#### [What this task involves]
Reproduce word for word the lines between those holding "## Example Prompts" and "table that summarizes", inclusive, and nothing else from the data below.

#### [Data for this exercise]
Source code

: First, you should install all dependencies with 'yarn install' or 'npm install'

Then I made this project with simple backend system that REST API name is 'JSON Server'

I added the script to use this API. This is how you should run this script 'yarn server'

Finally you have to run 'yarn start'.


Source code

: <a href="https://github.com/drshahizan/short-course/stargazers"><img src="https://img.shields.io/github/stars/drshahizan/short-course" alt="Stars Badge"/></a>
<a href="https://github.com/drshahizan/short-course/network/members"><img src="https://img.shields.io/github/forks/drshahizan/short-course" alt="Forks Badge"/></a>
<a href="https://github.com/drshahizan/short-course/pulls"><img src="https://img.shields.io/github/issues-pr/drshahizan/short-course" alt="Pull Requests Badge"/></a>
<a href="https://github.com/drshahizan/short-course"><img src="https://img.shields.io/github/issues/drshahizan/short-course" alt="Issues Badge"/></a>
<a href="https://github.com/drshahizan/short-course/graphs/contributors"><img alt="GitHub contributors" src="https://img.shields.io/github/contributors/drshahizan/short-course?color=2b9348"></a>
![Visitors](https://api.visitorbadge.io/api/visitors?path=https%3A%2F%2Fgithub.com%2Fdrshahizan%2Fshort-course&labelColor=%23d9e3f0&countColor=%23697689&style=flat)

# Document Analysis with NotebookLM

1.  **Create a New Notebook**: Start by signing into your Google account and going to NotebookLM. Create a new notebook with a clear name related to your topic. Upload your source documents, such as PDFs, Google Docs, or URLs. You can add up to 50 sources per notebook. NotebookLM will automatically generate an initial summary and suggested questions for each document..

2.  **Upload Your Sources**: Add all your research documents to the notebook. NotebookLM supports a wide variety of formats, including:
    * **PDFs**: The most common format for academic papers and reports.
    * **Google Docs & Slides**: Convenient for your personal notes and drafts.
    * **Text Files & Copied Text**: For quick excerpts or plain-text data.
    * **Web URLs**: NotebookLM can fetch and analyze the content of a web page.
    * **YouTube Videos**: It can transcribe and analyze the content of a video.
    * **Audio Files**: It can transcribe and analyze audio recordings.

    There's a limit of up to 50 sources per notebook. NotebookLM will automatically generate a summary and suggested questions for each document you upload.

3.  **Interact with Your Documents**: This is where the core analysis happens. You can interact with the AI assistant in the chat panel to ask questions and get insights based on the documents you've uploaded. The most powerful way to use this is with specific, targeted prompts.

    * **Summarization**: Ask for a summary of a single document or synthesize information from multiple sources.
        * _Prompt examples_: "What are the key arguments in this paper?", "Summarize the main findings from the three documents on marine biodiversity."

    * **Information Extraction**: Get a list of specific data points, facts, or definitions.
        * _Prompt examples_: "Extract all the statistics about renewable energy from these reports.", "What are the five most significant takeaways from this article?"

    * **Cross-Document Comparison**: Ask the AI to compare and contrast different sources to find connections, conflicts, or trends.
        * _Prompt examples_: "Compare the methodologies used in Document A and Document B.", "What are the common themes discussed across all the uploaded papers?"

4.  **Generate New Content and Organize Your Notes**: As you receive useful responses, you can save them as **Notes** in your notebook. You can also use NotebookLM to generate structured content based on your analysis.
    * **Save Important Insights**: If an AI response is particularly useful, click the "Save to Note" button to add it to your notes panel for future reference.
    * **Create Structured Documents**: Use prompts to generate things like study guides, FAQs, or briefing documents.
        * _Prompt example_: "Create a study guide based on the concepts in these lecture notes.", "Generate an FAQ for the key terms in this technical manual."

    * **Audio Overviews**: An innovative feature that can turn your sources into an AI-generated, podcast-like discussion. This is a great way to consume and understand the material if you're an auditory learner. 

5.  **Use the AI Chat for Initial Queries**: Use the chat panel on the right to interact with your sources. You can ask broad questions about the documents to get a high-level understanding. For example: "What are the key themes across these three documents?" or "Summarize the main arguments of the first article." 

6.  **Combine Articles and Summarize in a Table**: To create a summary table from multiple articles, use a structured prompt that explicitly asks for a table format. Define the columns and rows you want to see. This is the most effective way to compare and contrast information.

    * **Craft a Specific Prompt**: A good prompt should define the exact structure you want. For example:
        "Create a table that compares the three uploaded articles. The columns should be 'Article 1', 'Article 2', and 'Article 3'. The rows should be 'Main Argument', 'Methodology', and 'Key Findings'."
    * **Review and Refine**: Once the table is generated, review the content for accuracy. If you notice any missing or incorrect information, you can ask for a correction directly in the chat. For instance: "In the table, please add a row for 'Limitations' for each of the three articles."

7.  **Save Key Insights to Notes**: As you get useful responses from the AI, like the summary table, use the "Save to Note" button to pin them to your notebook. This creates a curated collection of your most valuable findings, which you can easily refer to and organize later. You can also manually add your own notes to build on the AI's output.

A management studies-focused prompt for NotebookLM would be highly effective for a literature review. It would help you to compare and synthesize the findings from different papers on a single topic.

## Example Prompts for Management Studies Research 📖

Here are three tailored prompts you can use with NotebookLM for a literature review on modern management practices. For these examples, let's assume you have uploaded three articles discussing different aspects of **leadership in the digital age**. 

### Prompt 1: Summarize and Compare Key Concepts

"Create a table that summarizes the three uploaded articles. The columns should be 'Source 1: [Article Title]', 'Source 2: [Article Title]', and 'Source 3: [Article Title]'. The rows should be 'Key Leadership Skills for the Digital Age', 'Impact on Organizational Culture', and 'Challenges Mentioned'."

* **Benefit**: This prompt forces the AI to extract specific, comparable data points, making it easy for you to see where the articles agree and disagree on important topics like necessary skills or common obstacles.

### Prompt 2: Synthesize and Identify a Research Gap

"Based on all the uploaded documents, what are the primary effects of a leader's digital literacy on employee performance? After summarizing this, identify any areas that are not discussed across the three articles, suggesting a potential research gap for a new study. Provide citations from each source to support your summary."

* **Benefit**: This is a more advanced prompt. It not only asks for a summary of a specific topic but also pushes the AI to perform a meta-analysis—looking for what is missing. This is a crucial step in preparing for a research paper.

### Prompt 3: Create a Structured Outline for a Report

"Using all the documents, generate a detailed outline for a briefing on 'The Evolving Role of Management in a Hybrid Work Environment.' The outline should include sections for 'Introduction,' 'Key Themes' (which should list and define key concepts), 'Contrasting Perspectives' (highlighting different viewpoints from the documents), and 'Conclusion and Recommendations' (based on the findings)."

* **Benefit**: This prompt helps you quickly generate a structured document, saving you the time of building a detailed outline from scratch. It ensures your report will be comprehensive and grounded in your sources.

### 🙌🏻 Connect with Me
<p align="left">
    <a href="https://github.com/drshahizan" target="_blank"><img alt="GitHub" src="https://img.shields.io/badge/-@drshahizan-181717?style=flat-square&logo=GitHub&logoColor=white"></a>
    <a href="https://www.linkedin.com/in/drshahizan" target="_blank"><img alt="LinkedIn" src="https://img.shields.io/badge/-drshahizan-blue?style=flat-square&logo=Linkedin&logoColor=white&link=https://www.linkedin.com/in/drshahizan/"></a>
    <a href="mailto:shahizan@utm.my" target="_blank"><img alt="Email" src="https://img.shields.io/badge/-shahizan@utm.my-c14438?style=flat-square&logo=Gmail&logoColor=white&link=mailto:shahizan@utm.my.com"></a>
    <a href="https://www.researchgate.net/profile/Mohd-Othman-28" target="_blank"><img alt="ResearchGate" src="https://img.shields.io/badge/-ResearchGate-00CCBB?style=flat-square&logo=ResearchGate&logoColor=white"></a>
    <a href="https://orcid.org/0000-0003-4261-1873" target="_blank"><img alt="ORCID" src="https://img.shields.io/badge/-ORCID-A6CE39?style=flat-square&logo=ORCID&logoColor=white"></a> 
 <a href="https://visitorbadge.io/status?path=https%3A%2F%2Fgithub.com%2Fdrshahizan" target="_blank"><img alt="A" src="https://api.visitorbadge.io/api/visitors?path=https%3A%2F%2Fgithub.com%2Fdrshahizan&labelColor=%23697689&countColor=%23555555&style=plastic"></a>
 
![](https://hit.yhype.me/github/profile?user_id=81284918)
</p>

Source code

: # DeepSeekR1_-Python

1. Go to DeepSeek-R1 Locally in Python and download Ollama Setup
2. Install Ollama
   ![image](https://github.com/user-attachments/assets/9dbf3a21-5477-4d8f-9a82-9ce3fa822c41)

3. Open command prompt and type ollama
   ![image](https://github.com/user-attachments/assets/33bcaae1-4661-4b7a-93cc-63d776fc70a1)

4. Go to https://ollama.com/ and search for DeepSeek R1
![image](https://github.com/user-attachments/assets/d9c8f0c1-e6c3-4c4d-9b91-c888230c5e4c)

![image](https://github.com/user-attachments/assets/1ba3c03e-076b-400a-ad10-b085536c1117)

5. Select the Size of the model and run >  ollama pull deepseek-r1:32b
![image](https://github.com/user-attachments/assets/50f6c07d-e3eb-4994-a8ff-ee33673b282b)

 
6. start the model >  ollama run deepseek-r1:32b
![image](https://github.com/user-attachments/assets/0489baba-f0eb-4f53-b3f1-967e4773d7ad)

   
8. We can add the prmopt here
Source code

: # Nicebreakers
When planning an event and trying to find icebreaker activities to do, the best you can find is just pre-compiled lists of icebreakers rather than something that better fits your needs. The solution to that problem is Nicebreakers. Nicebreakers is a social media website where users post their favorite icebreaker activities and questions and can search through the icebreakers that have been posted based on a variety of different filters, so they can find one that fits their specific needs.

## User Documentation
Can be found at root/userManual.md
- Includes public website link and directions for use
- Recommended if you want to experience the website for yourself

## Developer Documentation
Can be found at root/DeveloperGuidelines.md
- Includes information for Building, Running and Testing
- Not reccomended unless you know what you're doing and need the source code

#### [Solution to the exercise]
## Example Prompts for Management Studies Research 📖

Here are three tailored prompts you can use with NotebookLM for a literature review on modern management practices. For these examples, let's assume you have uploaded three articles discussing different aspects of **leadership in the digital age**. 

### Prompt 1: Summarize and Compare Key Concepts

"Create a table that summarizes the three uploaded articles. The columns should be 'Source 1: [Article Title]', 'Source 2: [Article Title]', and 'Source 3: [Article Title]'. The rows should be 'Key Leadership Skills for the Digital Age', 'Impact on Organizational Culture', and 'Challenges Mentioned'."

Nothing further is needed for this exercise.